- **ABOUT THIS EXERCISE**
Of the lines listed below, return exactly those that run from the line containing "기숙사별-4개) 구축 및 디자인 |" through the line containing "### 테스트 참여 방법 🔍", both included.

- Opening Delimiter -

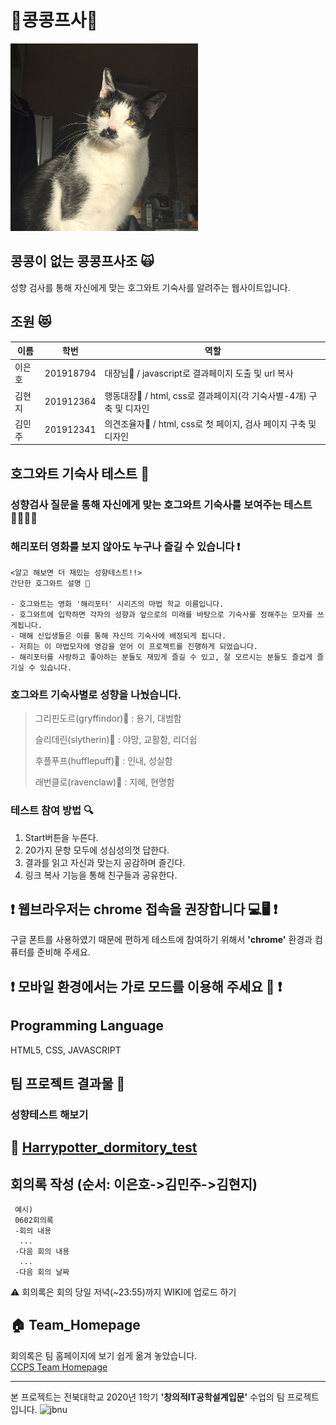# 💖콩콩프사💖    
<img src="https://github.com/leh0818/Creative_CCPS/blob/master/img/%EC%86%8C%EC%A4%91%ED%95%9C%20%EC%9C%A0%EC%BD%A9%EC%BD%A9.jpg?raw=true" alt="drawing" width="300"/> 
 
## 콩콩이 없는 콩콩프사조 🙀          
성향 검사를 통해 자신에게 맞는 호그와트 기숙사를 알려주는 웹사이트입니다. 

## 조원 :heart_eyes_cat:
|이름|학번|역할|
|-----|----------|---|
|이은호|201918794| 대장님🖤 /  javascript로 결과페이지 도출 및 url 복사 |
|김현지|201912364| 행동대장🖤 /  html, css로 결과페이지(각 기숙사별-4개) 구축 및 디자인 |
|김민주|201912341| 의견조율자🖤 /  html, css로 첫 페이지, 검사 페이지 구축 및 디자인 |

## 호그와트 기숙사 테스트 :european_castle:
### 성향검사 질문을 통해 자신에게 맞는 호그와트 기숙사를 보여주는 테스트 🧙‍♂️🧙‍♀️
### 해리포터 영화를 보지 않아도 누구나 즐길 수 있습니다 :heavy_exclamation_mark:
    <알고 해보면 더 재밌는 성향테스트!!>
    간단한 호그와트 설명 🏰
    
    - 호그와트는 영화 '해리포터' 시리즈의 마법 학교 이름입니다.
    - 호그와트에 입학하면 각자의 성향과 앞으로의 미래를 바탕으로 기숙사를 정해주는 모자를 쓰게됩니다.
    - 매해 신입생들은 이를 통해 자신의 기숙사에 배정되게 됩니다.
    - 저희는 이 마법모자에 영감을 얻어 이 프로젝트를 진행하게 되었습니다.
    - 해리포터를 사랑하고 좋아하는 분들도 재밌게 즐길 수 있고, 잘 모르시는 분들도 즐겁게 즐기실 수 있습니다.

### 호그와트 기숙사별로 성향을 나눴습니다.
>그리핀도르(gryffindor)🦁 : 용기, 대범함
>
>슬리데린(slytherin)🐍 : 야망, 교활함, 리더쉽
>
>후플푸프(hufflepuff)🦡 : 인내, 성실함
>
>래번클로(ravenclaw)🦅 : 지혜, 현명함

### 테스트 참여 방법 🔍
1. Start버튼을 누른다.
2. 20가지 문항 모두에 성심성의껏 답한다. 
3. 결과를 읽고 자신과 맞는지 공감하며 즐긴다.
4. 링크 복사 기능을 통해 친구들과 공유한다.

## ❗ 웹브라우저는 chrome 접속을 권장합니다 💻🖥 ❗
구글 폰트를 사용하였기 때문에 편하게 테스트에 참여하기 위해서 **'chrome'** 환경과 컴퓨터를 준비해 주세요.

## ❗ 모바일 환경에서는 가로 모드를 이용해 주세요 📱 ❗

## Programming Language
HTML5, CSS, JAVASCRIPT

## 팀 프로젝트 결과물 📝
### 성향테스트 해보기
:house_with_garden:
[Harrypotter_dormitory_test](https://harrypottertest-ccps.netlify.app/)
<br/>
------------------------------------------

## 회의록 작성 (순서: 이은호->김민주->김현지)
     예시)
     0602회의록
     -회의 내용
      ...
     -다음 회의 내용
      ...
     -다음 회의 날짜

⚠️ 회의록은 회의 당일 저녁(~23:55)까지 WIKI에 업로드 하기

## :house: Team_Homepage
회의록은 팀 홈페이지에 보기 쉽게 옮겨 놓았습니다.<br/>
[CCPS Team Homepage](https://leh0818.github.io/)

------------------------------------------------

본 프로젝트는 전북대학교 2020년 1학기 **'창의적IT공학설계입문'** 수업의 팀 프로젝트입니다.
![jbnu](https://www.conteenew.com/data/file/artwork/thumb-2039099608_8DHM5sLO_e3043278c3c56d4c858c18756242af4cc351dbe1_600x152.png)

- Closing Delimiter -
- Opening Delimiter -

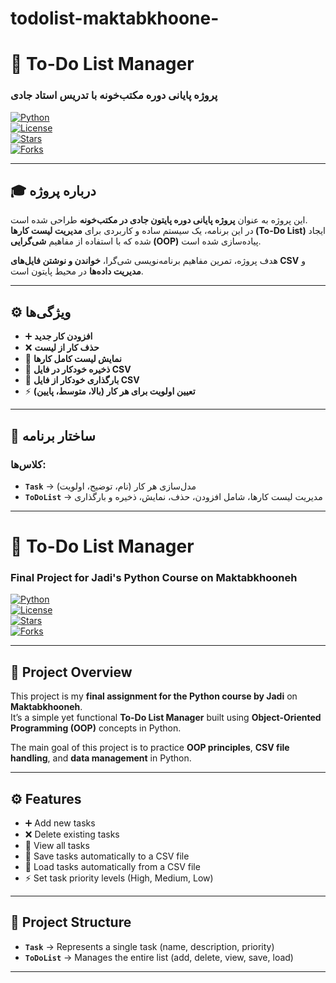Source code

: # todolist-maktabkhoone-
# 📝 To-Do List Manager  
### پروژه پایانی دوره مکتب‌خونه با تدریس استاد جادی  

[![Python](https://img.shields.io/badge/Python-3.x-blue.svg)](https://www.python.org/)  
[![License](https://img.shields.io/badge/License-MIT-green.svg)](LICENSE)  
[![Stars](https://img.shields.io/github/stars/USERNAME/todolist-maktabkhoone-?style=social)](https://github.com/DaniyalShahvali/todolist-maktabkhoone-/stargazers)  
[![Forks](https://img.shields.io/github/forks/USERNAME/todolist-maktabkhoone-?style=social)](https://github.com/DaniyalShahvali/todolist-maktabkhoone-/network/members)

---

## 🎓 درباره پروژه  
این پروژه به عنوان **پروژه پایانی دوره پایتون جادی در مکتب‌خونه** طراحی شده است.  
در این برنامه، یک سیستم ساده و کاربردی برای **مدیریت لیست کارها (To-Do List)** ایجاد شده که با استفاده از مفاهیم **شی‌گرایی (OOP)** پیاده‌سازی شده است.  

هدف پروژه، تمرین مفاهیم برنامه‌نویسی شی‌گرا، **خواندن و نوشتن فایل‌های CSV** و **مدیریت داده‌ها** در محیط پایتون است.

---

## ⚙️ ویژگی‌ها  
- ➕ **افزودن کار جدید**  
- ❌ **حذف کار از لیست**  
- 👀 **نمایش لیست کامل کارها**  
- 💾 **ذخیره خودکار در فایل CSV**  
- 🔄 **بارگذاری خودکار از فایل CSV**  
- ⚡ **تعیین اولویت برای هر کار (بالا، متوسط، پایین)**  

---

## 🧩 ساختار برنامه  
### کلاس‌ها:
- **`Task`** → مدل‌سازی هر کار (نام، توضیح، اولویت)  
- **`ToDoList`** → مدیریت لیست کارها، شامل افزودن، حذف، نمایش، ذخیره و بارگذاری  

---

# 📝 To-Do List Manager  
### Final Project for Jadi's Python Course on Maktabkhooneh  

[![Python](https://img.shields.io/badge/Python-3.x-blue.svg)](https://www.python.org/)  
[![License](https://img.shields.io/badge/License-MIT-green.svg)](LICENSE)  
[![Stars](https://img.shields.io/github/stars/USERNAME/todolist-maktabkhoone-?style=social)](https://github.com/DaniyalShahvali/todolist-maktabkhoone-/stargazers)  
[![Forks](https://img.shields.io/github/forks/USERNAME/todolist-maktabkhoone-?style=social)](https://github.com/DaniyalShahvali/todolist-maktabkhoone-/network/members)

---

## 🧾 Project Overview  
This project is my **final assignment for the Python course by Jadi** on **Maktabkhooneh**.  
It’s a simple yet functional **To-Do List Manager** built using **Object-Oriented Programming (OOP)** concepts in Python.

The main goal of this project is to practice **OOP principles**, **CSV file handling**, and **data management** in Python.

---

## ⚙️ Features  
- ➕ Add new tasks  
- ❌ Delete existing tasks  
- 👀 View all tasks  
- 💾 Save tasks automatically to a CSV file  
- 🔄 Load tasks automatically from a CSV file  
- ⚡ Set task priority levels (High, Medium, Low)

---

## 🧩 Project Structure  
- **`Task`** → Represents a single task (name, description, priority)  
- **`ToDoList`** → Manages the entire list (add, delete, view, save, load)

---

- Closing Delimiter -

- **WRITTEN SOLUTION**
|김현지|201912364| 행동대장🖤 /  html, css로 결과페이지(각 기숙사별-4개) 구축 및 디자인 |
|김민주|201912341| 의견조율자🖤 /  html, css로 첫 페이지, 검사 페이지 구축 및 디자인 |

## 호그와트 기숙사 테스트 :european_castle:
### 성향검사 질문을 통해 자신에게 맞는 호그와트 기숙사를 보여주는 테스트 🧙‍♂️🧙‍♀️
### 해리포터 영화를 보지 않아도 누구나 즐길 수 있습니다 :heavy_exclamation_mark:
    <알고 해보면 더 재밌는 성향테스트!!>
    간단한 호그와트 설명 🏰
    
    - 호그와트는 영화 '해리포터' 시리즈의 마법 학교 이름입니다.
    - 호그와트에 입학하면 각자의 성향과 앞으로의 미래를 바탕으로 기숙사를 정해주는 모자를 쓰게됩니다.
    - 매해 신입생들은 이를 통해 자신의 기숙사에 배정되게 됩니다.
    - 저희는 이 마법모자에 영감을 얻어 이 프로젝트를 진행하게 되었습니다.
    - 해리포터를 사랑하고 좋아하는 분들도 재밌게 즐길 수 있고, 잘 모르시는 분들도 즐겁게 즐기실 수 있습니다.

### 호그와트 기숙사별로 성향을 나눴습니다.
>그리핀도르(gryffindor)🦁 : 용기, 대범함
>
>슬리데린(slytherin)🐍 : 야망, 교활함, 리더쉽
>
>후플푸프(hufflepuff)🦡 : 인내, 성실함
>
>래번클로(ravenclaw)🦅 : 지혜, 현명함

### 테스트 참여 방법 🔍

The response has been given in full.